THE PROBLEM: Using the data below, return all lines in which "subsection" appears.

EXTRACTED MATERIAL:
....

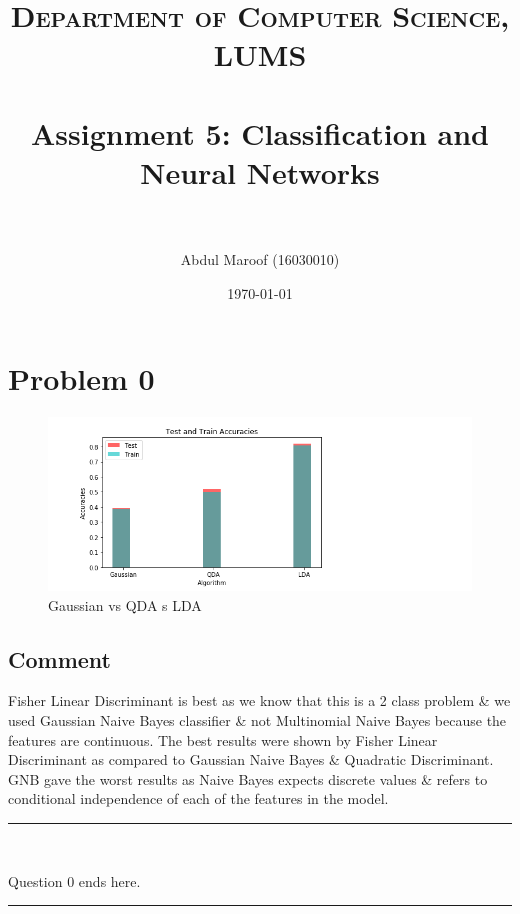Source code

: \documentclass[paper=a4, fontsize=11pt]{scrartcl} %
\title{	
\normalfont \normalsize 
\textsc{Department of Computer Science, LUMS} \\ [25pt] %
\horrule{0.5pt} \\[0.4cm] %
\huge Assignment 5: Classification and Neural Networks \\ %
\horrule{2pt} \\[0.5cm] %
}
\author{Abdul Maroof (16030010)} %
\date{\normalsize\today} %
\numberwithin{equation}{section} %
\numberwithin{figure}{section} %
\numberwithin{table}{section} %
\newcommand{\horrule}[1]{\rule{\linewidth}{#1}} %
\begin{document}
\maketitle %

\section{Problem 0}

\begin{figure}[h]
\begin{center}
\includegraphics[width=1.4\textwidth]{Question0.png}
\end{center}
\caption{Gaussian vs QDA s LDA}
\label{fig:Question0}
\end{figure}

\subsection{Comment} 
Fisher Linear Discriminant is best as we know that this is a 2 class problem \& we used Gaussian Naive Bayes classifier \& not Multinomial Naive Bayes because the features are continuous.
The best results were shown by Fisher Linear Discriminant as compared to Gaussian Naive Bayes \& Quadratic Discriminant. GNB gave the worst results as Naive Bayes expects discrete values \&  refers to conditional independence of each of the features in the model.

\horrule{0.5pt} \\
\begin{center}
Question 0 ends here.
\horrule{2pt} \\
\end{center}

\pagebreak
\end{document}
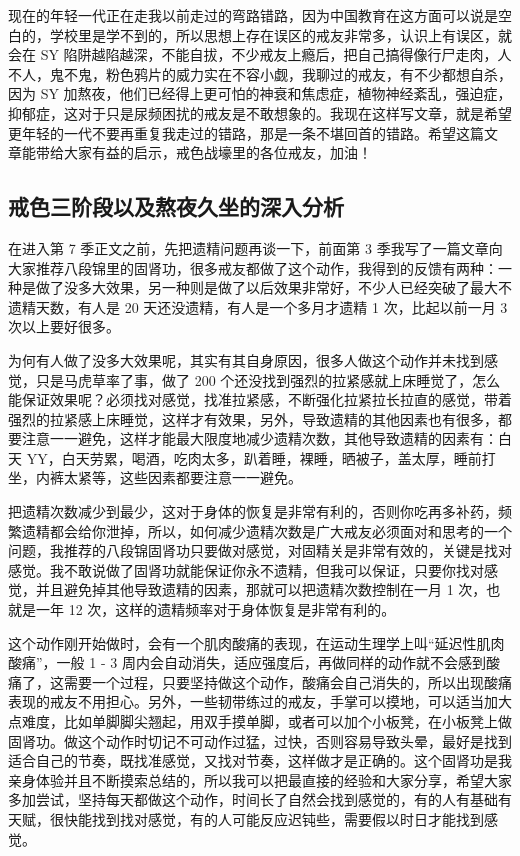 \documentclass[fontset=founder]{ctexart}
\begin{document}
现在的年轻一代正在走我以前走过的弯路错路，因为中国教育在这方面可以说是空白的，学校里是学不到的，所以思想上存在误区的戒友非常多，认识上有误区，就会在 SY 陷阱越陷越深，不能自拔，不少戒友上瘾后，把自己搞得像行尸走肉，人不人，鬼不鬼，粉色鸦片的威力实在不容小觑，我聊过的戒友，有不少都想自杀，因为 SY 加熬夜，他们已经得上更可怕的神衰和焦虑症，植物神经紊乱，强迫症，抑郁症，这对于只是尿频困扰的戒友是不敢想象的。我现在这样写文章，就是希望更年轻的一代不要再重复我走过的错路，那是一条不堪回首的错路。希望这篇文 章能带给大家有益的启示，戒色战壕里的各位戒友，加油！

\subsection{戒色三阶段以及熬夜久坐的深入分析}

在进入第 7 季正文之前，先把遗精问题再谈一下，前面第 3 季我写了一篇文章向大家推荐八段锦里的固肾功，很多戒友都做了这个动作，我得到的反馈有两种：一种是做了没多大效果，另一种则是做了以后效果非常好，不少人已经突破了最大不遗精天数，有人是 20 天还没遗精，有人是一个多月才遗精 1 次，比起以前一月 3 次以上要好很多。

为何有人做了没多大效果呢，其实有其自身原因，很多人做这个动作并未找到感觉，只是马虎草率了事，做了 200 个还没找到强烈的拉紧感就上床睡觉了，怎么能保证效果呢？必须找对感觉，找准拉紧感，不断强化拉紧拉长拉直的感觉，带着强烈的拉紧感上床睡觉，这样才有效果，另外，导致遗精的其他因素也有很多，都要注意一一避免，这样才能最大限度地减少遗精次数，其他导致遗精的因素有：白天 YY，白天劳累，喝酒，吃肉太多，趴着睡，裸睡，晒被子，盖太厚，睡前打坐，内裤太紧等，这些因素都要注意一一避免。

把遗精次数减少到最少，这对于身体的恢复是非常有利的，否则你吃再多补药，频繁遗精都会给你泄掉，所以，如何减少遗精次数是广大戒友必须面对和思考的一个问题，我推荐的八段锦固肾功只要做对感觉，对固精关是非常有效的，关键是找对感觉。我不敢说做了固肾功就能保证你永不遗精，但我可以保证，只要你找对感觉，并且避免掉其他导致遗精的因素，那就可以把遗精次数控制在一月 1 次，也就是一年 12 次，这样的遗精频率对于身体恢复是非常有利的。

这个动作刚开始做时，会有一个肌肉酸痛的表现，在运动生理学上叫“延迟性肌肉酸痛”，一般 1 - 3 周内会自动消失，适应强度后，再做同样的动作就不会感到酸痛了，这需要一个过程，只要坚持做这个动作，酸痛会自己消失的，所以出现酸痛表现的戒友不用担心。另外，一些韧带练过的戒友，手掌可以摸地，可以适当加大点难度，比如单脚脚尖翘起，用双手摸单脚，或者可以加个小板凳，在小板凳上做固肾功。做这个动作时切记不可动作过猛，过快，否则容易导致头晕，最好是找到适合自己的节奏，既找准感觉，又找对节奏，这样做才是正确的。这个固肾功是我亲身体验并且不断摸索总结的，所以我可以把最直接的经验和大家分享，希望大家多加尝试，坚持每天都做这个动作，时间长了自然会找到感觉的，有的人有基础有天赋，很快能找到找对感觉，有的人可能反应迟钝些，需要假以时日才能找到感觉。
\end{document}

....

SOLUTION FOR THIS TASK:
\subsection{Comment} 
\subsection{戒色三阶段以及熬夜久坐的深入分析}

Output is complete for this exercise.